Jude Law: «La santa bellezza» (2023)

Il Papa è nudo sotto la doccia. Il Papa si infila un paio di ciabattine di gomma bianche. Il Papa fuma e beve Cherry Cola. Sprezzante e misterioso, circondato da pochi amici e molti nemici, questo Papa più figo di una star di Hollywood ha, giustamente, la faccia di Jude Law. Nella serie The Young Pope scritta e diretta da Paolo Sorrentino, in onda dal 21 ottobre su Sky Atlantic e presentata in anteprima alla Mostra di Venezia, l’attore occupa lo schermo in tutto il suo consapevole splendore. Nell’invenzione fantastorica del regista, il corpo e la faccia di Jude Law sono forma e sostanza insieme, tanta irresistibile bellezza è il cuore di questo film in dieci puntate. E Jude non perde il carisma nemmeno in versione terrena, in jeans neri e cardigan blu, quando me lo trovo davanti per questa intervista. Ha uno sguardo limpido, da ragazzino, abbinato alla voce più sexy dell’Occidente, combinazione letale che lo ha portato ad avere una mirabolante vita da rubacuori ben documentata da paparazzi e tabloid. Tre figli dalla moglie Sadie Frost, una lunga relazione con Sienna Miller, lo scandalo per averla tradita con la babysitter dei figli, altri due figli nati quando la relazione con le madri era già finita, Law è stato anche una delle vittime delle intercettazioni di News of the World. Ha fatto causa ed è stato risarcito (si parla di 130 mila sterline), da circa un anno esce con una nuova ragazza, Phillipa Coan, ma la stampa specializzata se ne occupa meno di quanto avrebbe fatto un tempo. Forse Jude è entrato in una nuova fase, più tranquilla, e se vi sembra che 43 anni siano troppo pochi per pacificarsi, ricordate che stiamo parlando di un uomo che ha tagliato molti traguardi precocemente. Attore di teatro e Tv fin da quando aveva 17 anni, vincitore di premi già a 22, padre per la prima volta a 23, due nomination agli Oscar (Il talento di Mr. Ripley e Ritorno a Cold Mountain), sa fare Shakespeare a teatro e il dottor Watson al cinema in Sherlock Holmes. È pure spiritoso, dice: «Dopo avere girato King Arthur (in uscita a marzo, ndr), tutto il tempo con la corona in testa, ho cominciato a fare il Papa. Il mio ego si è molto ringalluzzito. Purtroppo ho toccato l’apice, d’ora in poi posso solo scendere, sarà durissima».

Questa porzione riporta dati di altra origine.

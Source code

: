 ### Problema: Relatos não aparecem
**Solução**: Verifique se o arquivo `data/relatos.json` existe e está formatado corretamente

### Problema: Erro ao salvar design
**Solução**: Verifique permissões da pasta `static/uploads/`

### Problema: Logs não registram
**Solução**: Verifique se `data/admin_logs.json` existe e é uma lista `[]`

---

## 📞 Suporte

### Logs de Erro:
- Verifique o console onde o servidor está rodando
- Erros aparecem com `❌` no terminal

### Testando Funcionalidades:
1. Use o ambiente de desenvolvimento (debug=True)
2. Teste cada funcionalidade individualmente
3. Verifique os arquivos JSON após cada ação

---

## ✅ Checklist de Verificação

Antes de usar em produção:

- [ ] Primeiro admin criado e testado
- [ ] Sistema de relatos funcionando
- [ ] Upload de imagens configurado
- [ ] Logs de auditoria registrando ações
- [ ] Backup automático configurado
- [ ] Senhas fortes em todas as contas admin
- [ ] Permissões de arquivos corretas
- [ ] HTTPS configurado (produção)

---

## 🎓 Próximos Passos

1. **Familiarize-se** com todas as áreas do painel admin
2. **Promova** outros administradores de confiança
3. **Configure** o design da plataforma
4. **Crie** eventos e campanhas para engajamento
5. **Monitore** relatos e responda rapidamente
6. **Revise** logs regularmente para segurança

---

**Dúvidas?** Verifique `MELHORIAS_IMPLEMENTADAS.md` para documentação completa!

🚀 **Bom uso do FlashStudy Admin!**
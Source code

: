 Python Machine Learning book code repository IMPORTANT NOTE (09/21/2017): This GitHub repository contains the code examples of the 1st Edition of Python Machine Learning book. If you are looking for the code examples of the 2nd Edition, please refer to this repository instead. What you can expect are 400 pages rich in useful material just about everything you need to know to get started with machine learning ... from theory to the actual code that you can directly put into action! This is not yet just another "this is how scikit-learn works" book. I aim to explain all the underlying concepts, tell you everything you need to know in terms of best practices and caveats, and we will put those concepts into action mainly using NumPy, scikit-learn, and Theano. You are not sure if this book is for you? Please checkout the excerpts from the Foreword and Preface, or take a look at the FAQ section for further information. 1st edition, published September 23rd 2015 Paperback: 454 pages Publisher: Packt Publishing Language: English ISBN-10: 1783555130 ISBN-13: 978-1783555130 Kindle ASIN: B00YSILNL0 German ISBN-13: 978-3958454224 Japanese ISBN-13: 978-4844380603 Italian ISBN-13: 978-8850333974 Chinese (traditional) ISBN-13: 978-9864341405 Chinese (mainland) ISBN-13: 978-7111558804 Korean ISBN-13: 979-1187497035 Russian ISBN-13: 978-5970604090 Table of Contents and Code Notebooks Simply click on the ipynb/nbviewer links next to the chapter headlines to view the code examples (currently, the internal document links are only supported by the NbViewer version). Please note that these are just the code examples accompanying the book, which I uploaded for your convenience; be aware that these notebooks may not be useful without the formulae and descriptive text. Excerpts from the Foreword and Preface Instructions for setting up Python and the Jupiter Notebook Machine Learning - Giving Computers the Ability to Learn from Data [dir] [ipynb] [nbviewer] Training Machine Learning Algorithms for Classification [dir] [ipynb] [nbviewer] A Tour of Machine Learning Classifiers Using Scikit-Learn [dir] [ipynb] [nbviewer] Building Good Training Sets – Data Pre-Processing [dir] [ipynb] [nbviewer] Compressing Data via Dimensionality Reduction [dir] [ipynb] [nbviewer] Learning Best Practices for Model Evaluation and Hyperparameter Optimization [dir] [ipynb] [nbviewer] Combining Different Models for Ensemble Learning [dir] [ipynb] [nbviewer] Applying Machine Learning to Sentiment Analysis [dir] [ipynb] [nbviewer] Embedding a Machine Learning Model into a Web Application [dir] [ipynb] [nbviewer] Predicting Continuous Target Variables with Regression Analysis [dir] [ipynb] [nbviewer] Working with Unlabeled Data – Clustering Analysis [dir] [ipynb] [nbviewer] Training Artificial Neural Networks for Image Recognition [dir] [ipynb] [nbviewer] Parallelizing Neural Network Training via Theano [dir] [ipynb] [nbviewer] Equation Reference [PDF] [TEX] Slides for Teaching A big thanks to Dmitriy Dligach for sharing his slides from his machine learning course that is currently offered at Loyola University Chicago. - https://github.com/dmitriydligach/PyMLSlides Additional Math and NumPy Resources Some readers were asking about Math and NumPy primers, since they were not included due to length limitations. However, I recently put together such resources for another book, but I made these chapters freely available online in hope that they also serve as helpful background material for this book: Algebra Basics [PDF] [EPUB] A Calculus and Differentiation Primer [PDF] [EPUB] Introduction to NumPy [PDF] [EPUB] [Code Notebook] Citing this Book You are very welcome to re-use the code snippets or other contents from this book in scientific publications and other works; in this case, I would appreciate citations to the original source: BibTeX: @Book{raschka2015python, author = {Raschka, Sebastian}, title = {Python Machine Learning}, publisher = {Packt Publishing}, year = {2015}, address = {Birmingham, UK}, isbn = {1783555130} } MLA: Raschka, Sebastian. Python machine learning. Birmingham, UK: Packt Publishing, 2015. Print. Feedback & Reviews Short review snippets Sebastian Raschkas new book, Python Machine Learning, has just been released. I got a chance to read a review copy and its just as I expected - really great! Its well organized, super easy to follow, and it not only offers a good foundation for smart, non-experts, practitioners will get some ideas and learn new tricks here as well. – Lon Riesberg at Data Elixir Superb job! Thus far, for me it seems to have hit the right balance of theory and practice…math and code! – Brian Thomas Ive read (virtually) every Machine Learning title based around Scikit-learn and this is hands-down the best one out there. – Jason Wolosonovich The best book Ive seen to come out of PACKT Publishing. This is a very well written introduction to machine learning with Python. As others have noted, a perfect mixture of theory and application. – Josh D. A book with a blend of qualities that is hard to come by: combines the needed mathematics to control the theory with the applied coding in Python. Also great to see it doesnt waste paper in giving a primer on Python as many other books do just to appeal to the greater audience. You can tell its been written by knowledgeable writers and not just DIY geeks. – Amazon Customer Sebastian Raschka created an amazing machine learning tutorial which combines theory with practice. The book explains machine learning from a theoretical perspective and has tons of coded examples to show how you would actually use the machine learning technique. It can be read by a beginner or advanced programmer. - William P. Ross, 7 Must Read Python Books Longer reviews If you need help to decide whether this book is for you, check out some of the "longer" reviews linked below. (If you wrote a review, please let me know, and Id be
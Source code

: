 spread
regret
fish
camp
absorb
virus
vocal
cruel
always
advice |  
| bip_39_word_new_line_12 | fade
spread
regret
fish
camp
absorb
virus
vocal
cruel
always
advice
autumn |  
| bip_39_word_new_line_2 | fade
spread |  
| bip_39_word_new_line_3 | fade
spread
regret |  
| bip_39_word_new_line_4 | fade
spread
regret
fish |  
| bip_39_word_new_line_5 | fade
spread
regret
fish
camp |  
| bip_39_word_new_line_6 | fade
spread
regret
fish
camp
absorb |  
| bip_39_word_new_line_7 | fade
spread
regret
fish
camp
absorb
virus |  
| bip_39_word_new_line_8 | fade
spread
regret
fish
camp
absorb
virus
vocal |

Vive immerso nel mondo dello spettacolo da sempre, è appassionato e attento, quindi non poteva non arrivare anche lui nel nuovo, effervescente universo della Tv d’autore, di cui The Young Pope è una gemma. Progetto internazionale nato in casa Sky, ha coinvolto alcune tra le principali case di produzione europee e americane, porta la firma del nostro premio Oscar ed è da qui che abbiamo cominciato la nostra conversazione.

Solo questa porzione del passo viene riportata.